DJs are starting to be recognized by traditional musicians as artists in their own right. After all, being a DJ does require musical skills. The DJ has to match beats precisely to create seamless transitions between tunes, be a wizard at crossfading between songs and loops, read a crowd’s mood to program the right grooves and songs, and, of course, do that scratching thing. But where does all this leave guitar players? With a nice hole to fill, that’s where!
I recently performed at the Battery Park Festival in Cologne, Germany, playing guitar over sequenced loops. I’ve found that E-Bow, distortion, and feedback work particularly well over dance beats, and I’ve also discovered a few other ways to get the most out of guitar/dance music collaborations.

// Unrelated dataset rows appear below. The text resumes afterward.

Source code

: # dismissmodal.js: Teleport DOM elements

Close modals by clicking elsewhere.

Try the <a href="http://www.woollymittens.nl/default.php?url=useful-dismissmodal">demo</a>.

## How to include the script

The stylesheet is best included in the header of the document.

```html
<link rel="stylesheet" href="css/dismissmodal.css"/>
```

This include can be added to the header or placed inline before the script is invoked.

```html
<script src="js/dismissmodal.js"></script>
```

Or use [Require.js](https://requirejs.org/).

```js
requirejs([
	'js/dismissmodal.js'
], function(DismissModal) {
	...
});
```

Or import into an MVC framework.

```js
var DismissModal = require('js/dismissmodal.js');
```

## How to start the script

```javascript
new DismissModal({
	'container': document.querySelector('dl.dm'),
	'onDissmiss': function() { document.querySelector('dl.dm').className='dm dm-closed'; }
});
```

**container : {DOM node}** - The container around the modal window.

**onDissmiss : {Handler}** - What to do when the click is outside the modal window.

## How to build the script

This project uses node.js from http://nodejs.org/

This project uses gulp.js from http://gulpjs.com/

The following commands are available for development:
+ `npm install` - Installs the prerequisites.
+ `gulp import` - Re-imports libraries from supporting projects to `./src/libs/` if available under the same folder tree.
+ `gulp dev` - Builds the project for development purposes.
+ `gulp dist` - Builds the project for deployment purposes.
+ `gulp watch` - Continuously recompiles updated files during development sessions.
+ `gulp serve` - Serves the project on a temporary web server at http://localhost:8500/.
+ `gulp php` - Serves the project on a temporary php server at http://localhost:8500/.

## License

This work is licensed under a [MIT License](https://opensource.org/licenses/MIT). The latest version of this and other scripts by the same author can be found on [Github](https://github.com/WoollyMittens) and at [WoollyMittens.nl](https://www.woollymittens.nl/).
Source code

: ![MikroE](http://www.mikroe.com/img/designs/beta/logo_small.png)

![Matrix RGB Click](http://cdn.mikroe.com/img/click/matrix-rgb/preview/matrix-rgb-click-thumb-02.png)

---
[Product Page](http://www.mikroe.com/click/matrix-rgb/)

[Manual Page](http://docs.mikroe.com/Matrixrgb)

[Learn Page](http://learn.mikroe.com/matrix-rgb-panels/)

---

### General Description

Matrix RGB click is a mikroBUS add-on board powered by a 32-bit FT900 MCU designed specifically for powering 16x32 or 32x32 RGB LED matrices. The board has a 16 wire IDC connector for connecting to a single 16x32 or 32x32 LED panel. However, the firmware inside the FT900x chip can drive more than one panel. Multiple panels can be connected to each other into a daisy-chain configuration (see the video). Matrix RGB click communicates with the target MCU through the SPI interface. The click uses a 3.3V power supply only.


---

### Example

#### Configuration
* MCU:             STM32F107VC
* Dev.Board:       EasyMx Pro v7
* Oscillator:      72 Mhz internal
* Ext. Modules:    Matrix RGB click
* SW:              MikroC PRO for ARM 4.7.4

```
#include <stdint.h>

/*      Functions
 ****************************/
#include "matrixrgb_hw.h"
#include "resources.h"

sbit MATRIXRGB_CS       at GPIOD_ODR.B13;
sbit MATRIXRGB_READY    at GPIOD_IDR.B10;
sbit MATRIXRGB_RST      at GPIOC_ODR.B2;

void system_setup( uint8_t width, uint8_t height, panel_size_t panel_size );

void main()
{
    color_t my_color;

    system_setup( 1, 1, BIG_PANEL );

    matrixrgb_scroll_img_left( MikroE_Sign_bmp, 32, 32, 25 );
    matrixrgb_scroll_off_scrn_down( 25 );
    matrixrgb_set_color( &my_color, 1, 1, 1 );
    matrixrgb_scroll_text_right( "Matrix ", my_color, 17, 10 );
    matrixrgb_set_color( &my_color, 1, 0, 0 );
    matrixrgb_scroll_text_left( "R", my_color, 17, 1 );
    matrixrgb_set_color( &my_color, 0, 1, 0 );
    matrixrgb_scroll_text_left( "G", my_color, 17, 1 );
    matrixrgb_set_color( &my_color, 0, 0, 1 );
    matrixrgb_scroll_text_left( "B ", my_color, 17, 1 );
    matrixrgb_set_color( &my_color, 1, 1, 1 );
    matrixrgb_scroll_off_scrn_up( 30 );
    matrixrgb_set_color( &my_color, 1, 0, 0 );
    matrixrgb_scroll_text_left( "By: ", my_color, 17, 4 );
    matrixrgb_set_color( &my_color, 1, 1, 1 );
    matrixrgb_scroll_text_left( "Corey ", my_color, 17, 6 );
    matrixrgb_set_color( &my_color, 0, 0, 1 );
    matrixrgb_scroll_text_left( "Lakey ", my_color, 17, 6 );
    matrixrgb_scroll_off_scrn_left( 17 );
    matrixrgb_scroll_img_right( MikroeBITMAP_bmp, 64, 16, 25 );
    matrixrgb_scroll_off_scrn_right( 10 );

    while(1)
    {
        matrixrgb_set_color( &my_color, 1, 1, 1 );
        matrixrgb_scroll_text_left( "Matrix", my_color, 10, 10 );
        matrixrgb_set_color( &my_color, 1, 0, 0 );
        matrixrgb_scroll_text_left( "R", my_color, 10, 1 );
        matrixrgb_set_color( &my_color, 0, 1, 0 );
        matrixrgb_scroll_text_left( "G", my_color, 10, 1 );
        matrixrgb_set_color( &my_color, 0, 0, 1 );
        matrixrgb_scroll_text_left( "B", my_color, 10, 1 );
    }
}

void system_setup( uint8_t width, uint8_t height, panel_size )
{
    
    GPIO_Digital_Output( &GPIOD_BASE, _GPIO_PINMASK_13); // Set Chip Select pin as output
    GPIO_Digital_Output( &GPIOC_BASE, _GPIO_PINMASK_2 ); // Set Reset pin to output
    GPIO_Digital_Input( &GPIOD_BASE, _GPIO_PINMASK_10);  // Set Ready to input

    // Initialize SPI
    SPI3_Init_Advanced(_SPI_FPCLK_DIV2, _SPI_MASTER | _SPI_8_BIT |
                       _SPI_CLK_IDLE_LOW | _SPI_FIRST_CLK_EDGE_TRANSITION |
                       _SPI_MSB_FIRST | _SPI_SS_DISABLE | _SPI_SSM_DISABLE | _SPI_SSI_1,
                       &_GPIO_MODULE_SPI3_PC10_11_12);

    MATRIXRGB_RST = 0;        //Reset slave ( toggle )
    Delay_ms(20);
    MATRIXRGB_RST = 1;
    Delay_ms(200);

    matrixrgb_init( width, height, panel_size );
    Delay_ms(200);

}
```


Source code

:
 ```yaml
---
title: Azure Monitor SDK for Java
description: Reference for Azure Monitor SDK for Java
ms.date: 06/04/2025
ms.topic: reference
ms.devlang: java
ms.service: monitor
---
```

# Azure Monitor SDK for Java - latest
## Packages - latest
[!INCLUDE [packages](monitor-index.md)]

Let the DJ control your level. Typically, the guitarist will play more or less continuously, and the DJ will bring the guitar in and out of the mix as needed. A direct setup is optimum–given the intense noise levels at the average dance club, miking your amp isn’t really an option.

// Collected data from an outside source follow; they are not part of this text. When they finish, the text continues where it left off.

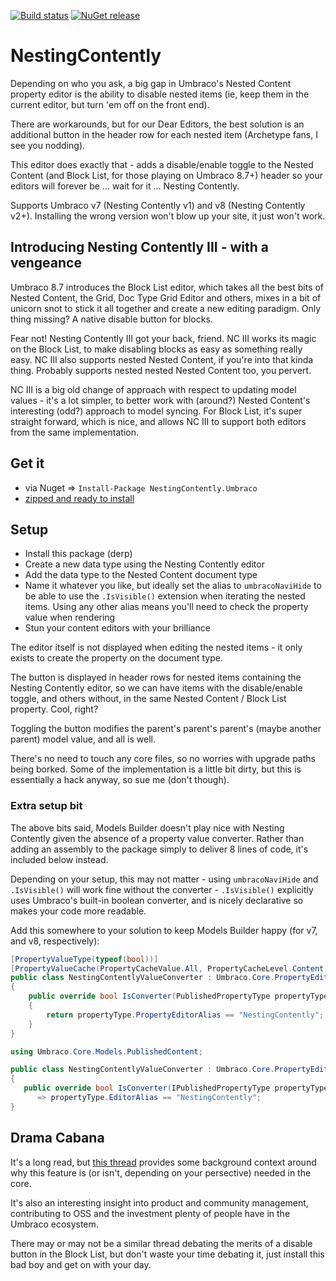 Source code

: [![Build status](https://ci.appveyor.com/api/projects/status/5d665tl2a8x082be?svg=true)](https://ci.appveyor.com/project/nathanwoulfe/nestingcontently)
[![NuGet release](https://img.shields.io/nuget/dt/NestingContently.Umbraco.svg)](https://www.nuget.org/packages/NestingContently.Umbraco)

# NestingContently

Depending on who you ask, a big gap in Umbraco's Nested Content property editor is the ability to disable nested items (ie, keep them in the current editor, but turn 'em off on the front end). 

There are workarounds, but for our Dear Editors, the best solution is an additional button in the header row for each nested item (Archetype fans, I see you nodding).

This editor does exactly that - adds a disable/enable toggle to the Nested Content (and Block List, for those playing on Umbraco 8.7+) header so your editors will forever be ... wait for it ... Nesting Contently.

Supports Umbraco v7 (Nesting Contently v1) and v8 (Nesting Contently v2+). Installing the wrong version won't blow up your site, it just won't work.

## Introducing Nesting Contently III - with a vengeance
Umbraco 8.7 introduces the Block List editor, which takes all the best bits of Nested Content, the Grid, Doc Type Grid Editor and others, mixes in a bit of unicorn snot to stick it all together and create a new editing paradigm. Only thing missing? A native disable button for blocks.

Fear not! Nesting Contently III got your back, friend. NC III works its magic on the Block List, to make disabling blocks as easy as something really easy. NC III also supports nested Nested Content, if you're into that kinda thing. Probably supports nested nested Nested Content too, you pervert.

NC III is a big old change of approach with respect to updating model values - it's a lot simpler, to better work with (around?) Nested Content's interesting (odd?) approach to model syncing. For Block List, it's super straight forward, which is nice, and allows NC III to support both editors from the same implementation.

## Get it
 - via Nuget => `Install-Package NestingContently.Umbraco`
 - [zipped and ready to install](https://ci.appveyor.com/project/nathanwoulfe/nestingcontently/build/artifacts)

## Setup

 - Install this package (derp)
 - Create a new data type using the Nesting Contently editor
 - Add the data type to the Nested Content document type
 - Name it whatever you like, but ideally set the alias to `umbracoNaviHide` to be able to use the `.IsVisible()` extension when iterating the nested items. Using any other alias means you'll need to check the property value when rendering
 - Stun your content editors with your brilliance
 
The editor itself is not displayed when editing the nested items - it only exists to create the property on the document type. 

The button is displayed in header rows for nested items containing the Nesting Contently editor, so we can have items with the disable/enable toggle, and others without, in the same Nested Content / Block List property. Cool, right?

Toggling the button modifies the parent's parent's parent's (maybe another parent) model value, and all is well. 

There's no need to touch any core files, so no worries with upgrade paths being borked. Some of the implementation is a little bit dirty, but this is essentially a hack anyway, so sue me (don't though).

### Extra setup bit

The above bits said, Models Builder doesn't play nice with Nesting Contently given the absence of a property value converter. Rather than adding an assembly to the package simply to deliver 8 lines of code, it's included below instead. 

Depending on your setup, this may not matter - using `umbracoNaviHide` and `.IsVisible()` will work fine without the converter - `.IsVisible()` explicitly uses Umbraco's built-in boolean converter, and is nicely declarative so makes your code more readable.

Add this somewhere to your solution to keep Models Builder happy (for v7, and v8, respectively):

```csharp
[PropertyValueType(typeof(bool))]
[PropertyValueCache(PropertyCacheValue.All, PropertyCacheLevel.Content)]
public class NestingContentlyValueConverter : Umbraco.Core.PropertyEditors.ValueConverters.YesNoValueConverter
{
    public override bool IsConverter(PublishedPropertyType propertyType)
    {
        return propertyType.PropertyEditorAlias == "NestingContently";
    }
}    
```

```csharp
using Umbraco.Core.Models.PublishedContent;

public class NestingContentlyValueConverter : Umbraco.Core.PropertyEditors.ValueConverters.YesNoValueConverter
{
   public override bool IsConverter(IPublishedPropertyType propertyType)
      => propertyType.EditorAlias == "NestingContently";
}
```

## Drama Cabana

It's a long read, but [this thread](http://issues.umbraco.org/issue/U4-10422) provides some background context around why this feature is (or isn't, depending on your persective) needed in the core.

It's also an interesting insight into product and community management, contributing to OSS and the investment plenty of people have in the Umbraco ecosystem.

There may or may not be a similar thread debating the merits of a disable button in the Block List, but don't waste your time debating it, just install this bad boy and get on with your day.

Voice your EQ properly. Dance music has lots of low end (kick drum and bass) and high end (hi-hat, shaker, etc.). Boosting 1kHz by 6dB to 8dB lets the guitar “speak” and cut through the mix without cranking up the volume.
Be sensitive to transitions. A sustained, distorted chord that swells in and out–or a singing high note with lots of whammy action–can help smooth transitions between songs and loops. As DJs use headphones to cue up one turntable while another turntable is playing, you may want to use a “Y” connector to tap your phones into the DJ’s headphone output. Hearing what the DJ hears will alert you to upcoming key or style changes.
Sync delays to the tempo. Dance music typically hovers in the 120 bpm to 145 bpm zone. This translates to quarter-note echo times of 500ms to 413ms, respectively. If you’re not sure of a song’s bpm, start with a 450ms delay and add just enough feedback for a couple of repeats. (The more feedback you use, the more important it is to nail a precise delay time, otherwise each successive echo will sound more off the beat.)
There’s a whole world of dance music out there, and guitar has only begun to be integrated with it. Check out a dance club, get to know some DJs, and play a few jam sessions to see if you click. You might have a lot of fun–as well as open up a new live-performance option.